● ABOUT THIS EXERCISE:
From the records below, print exactly the lines starting at the one containing "Now you should go" and ending at the one containing "The oficial bot", ends included, and nothing else.

● INFORMATION SUPPLIED:
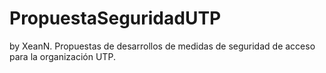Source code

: # PropuestaSeguridadUTP
by XeanN. Propuestas de desarrollos de medidas de seguridad de acceso para la organización UTP.

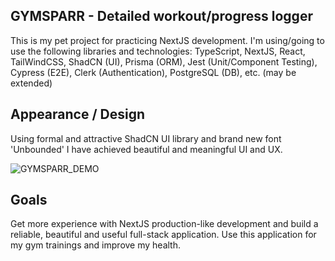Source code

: ## GYMSPARR - Detailed workout/progress logger

This is my pet project for practicing NextJS development. I'm using/going to use the following libraries and technologies: TypeScript, NextJS, React, TailWindCSS, ShadCN (UI), Prisma (ORM), Jest (Unit/Component Testing), Cypress (E2E), Clerk (Authentication), PostgreSQL (DB), etc. (may be extended) 

## Appearance / Design

Using formal and attractive ShadCN UI library and brand new font 'Unbounded' I have achieved beautiful and meaningful UI and UX.

![GYMSPARR_DEMO](https://github.com/limarkdl/next-gym-fullstack/assets/116545670/7d897a37-f2b1-414b-a3f1-0f2448fdecd0)

## Goals

Get more experience with NextJS production-like development and build a reliable, beautiful and useful full-stack application. 
Use this application for my gym trainings and improve my health.

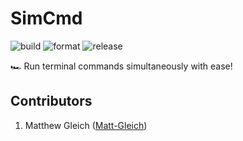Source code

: # SimCmd

![build](https://github.com/Matt-Gleich/Simultaneous-Updates/workflows/build/badge.svg)
![format](https://github.com/Matt-Gleich/Simultaneous-Updates/workflows/format/badge.svg)
![release](https://github.com/Matt-Gleich/Simultaneous-Updates/workflows/release/badge.svg)

🏎 Run terminal commands simultaneously with ease!

## Contributors

1. Matthew Gleich ([Matt-Gleich]("http://www.github.com/Matt-Gleich"))
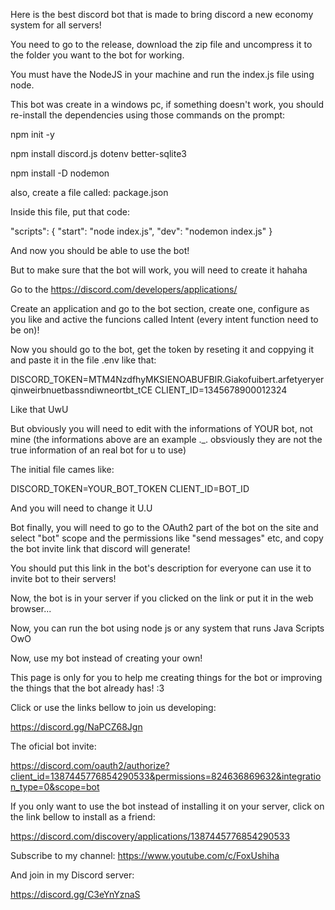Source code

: Here is the best discord bot that is made to bring discord a new economy system for all servers!

You need to go to the release, download the zip file and uncompress it to the folder you want to the bot for working.

You must have the NodeJS in your machine and run the index.js file using node.

This bot was create in a windows pc, if something doesn't work, you should re-install the dependencies using those commands on the prompt:

npm init -y

npm install discord.js dotenv better-sqlite3

npm install -D nodemon

also, create a file called: package.json

Inside this file, put that code:

"scripts": {
  "start": "node index.js",
  "dev":   "nodemon index.js"
}

And now you should be able to use the bot!

But to make sure that the bot will work, you will need to create it hahaha

Go to the https://discord.com/developers/applications/

Create an application and go to the bot section, create one, configure as you like and active the funcions called Intent (every intent function need to be on)!

Now you should go to the bot, get the token by reseting it and coppying it and paste it in the file .env like that:

DISCORD_TOKEN=MTM4NzdfhyMKSIENOABUFBIR.Giakofuibert.arfetyeryerqinweirbnuetbassndiwneortbt_tCE
CLIENT_ID=1345678900012324

Like that UwU

But obviously you will need to edit with the informations of YOUR bot, not mine (the informations above are an example ._. obsviously they are not the true information of an real bot for u to use)

The initial file cames like:

DISCORD_TOKEN=YOUR_BOT_TOKEN
CLIENT_ID=BOT_ID

And you will need to change it U.U

Bot finally, you will need to go to the OAuth2 part of the bot on the site and select "bot" scope and the permissions like "send messages" etc, and copy the bot invite link that discord will generate!

You should put this link in the bot's description for everyone can use it to invite bot to their servers!

Now, the bot is in your server if you clicked on the link or put it in the web browser...

Now, you can run the bot using node js or any system that runs Java Scripts OwO

Now, use my bot instead of creating your own!

This page is only for you to help me creating things for the bot or improving the things that the bot already has! :3

Click or use the links bellow to join us developing:

https://discord.gg/NaPCZ68Jgn

The oficial bot invite:

https://discord.com/oauth2/authorize?client_id=1387445776854290533&permissions=824636869632&integration_type=0&scope=bot

If you only want to use the bot instead of installing it on your server, click on the link bellow to install as a friend:

https://discord.com/discovery/applications/1387445776854290533


Subscribe to my channel: https://www.youtube.com/c/FoxUshiha

And join in my Discord server:

https://discord.gg/C3eYnYznaS
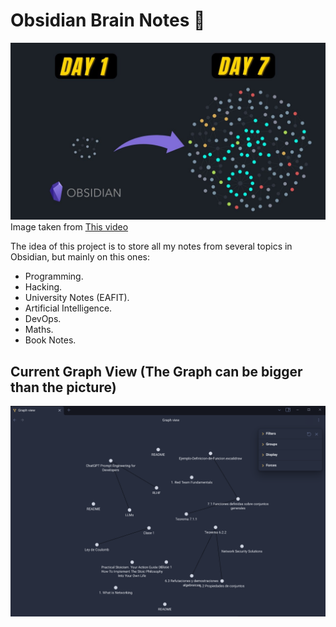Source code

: # Obsidian Brain Notes 🧠
![Icon](icon.jpg)
	Image taken from [This video](https://www.google.com/url?sa=i&url=https%3A%2F%2Fwww.youtube.com%2Fwatch%3Fv%3DXxJZvfo8FOw&psig=AOvVaw0QaLoJRH6dzBBT2Yp9jRyE&ust=1693791794013000&source=images&cd=vfe&opi=89978449&ved=0CBIQjhxqFwoTCPi_sKOojYEDFQAAAAAdAAAAABAQ)

The idea of this project is to store all my notes from several topics in Obsidian, but mainly on this ones:
- Programming.
- Hacking.
- University Notes (EAFIT).
- Artificial Intelligence.
- DevOps.
- Maths.
- Book Notes.

## Current Graph View (The Graph can be bigger than the picture)
![Project Graph View](GraphView.png)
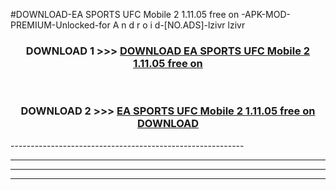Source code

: #DOWNLOAD-EA SPORTS UFC Mobile 2 1.11.05 free on   -APK-MOD-PREMIUM-Unlocked-for A n d r o i d-[NO.ADS]-lzivr lzivr 



<div align="center">

<h3>DOWNLOAD 1 >>> <a href="https://getmod2.web.app/?judul=EA SPORTS UFC Mobile 2 1.11.05 free on   ">DOWNLOAD EA SPORTS UFC Mobile 2 1.11.05 free on   </a></h3><br>

<h3>DOWNLOAD 2 >>> <a href="https://getmod2.web.app/?judul=EA SPORTS UFC Mobile 2 1.11.05 free on   ">EA SPORTS UFC Mobile 2 1.11.05 free on    DOWNLOAD </a></h3>

</div>
----------------------------------------------------------

----------------------------------------------------------

----------------------------------------------------------

----------------------------------------------------------



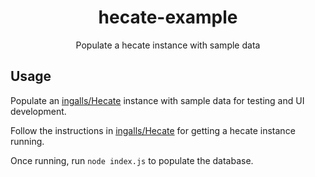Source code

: <h1 align='center'>hecate-example</h1>

<p align=center>Populate a hecate instance with sample data</p>

## Usage

Populate an [ingalls/Hecate](https://github.com/ingalls/hecate) instance with sample data for testing and UI development.

Follow the instructions in [ingalls/Hecate](https://github.com/ingalls/hecate) for getting a hecate instance running.

Once running, run `node index.js` to populate the database.
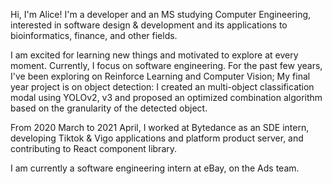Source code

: Hi, I'm Alice!
I'm a developer and an MS studying Computer Engineering, interested in software design & development and its applications to bioinformatics, finance, and other fields.

I am excited for learning new things and motivated to explore at every moment. Currently, I focus on software engineering. For the past few years, I've been exploring on Reinforce Learning and Computer Vision; My final year project is on object detection: I created an multi-object classification modal using YOLOv2, v3 and proposed an optimized combination algorithm based on the granularity of the detected object.

From 2020 March to 2021 April, I worked at Bytedance as an SDE intern, developing Tiktok & Vigo applications and platform product server, and contributing to React component library.

I am currently a software engineering intern at eBay, on the Ads team.

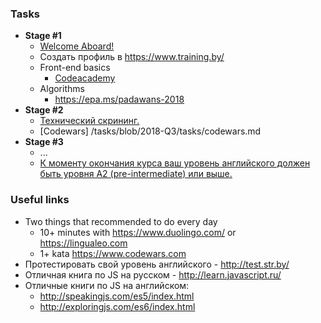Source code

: ### Tasks

- **Stage #1**
  * [Welcome Aboard!](/tasks/welcome-aboard.md)
  * Создать профиль в https://www.training.by/
  * Front-end basics
    * [Codeacademy](/tasks/Codecademy_HTML_CSS_Course.md)
  * Algorithms
    * https://epa.ms/padawans-2018
- **Stage #2**
  * [Технический скрининг.](/tasks/technical-screening.md)
  * [Codewars] /tasks/blob/2018-Q3/tasks/codewars.md
- **Stage #3**
  * ...
  * [К моменту окончания курса ваш уровень английского должен быть уровня A2 (pre-intermediate) или выше.](https://github.com/rolling-scopes-school/tasks/blob/2017-Q3/tasks/english.md)
  
### Useful links
  * Two things that recommended to do every day
    * 10+ minutes with https://www.duolingo.com/ or https://lingualeo.com
    * 1+ kata https://www.codewars.com
  * Протестировать свой уровень английского - http://test.str.by/
  * Отличная книга по JS на русском - http://learn.javascript.ru/
  * Отличные книги по JS на английском:
     * http://speakingjs.com/es5/index.html
     * http://exploringjs.com/es6/index.html
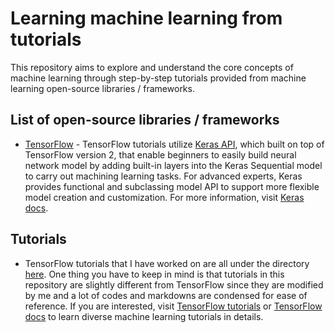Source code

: # Learning machine learning from tutorials

This repository aims to explore and understand the core concepts of machine learning through step-by-step tutorials provided from machine learning open-source libraries / frameworks.

## List of open-source libraries / frameworks

- [TensorFlow](https://www.tensorflow.org/) - TensorFlow tutorials utilize [Keras API](https://keras.io/), which built on top of TensorFlow version 2, that enable beginners to easily build neural network model by adding built-in layers into the Keras Sequential model to carry out machining learning tasks. For advanced experts, Keras provides functional and subclassing model API to support more flexible model creation and customization. For more information, visit [Keras docs](https://keras.io/api/). 

## Tutorials

- TensorFlow tutorials that I have worked on are all under the directory [here](./tensorflow_tutorials). One thing you have to keep in mind is that tutorials in this repository are slightly different from TensorFlow since they are modified by me and a lot of codes and markdowns are condensed for ease of reference. If you are interested, visit [TensorFlow tutorials](https://www.tensorflow.org/tutorials) or [TensorFlow docs](https://github.com/tensorflow/docs) to learn diverse machine learning tutorials in details.
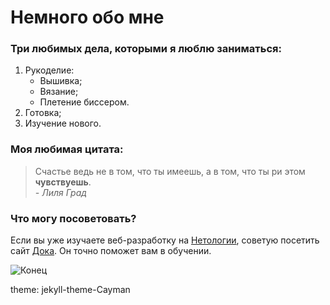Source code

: # Немного обо мне

### Три любимых дела, которыми я люблю заниматься:

1. Рукоделие:
   - Вышивка;
   - Вязание;
   - Плетение биссером.
2. Готовка;
3. Изучение нового.

### Моя любимая цитата:

>Счастье ведь не в том, что ты имеешь, а в том, что ты ри этом **чувствуешь**.\
>*- Лиля Град*

### Что могу посоветовать?

Если вы уже изучаете веб-разработку на [Нетологии](https://netology.ru), советую посетить сайт [Дока](https://doka.guide "Энциклопедия про web-dev"). Он точно поможет вам в обучении.

![Конец](https://static.tildacdn.com/tild3633-6633-4637-b038-643034363038/image1.png)

theme: jekyll-theme-Cayman
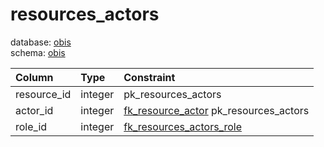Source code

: # resources_actors
database: [obis](../)  
schema: [obis](obis)  

|Column|Type|Constraint|
|:---|:---|:---|
|resource_id|integer|pk_resources_actors |
|actor_id|integer|[fk_resource_actor](obis_actors_table) pk_resources_actors |
|role_id|integer|[fk_resources_actors_role](obis_roles_table) |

● SOLUTION TO THIS EXERCISE:
Now you should go to the bot, get the token by reseting it and coppying it and paste it in the file .env like that:

DISCORD_TOKEN=MTM4NzdfhyMKSIENOABUFBIR.Giakofuibert.arfetyeryerqinweirbnuetbassndiwneortbt_tCE
CLIENT_ID=1345678900012324

Like that UwU

But obviously you will need to edit with the informations of YOUR bot, not mine (the informations above are an example ._. obsviously they are not the true information of an real bot for u to use)

The initial file cames like:

DISCORD_TOKEN=YOUR_BOT_TOKEN
CLIENT_ID=BOT_ID

And you will need to change it U.U

Bot finally, you will need to go to the OAuth2 part of the bot on the site and select "bot" scope and the permissions like "send messages" etc, and copy the bot invite link that discord will generate!

You should put this link in the bot's description for everyone can use it to invite bot to their servers!

Now, the bot is in your server if you clicked on the link or put it in the web browser...

Now, you can run the bot using node js or any system that runs Java Scripts OwO

Now, use my bot instead of creating your own!

This page is only for you to help me creating things for the bot or improving the things that the bot already has! :3

Click or use the links bellow to join us developing:

https://discord.gg/NaPCZ68Jgn

The oficial bot invite:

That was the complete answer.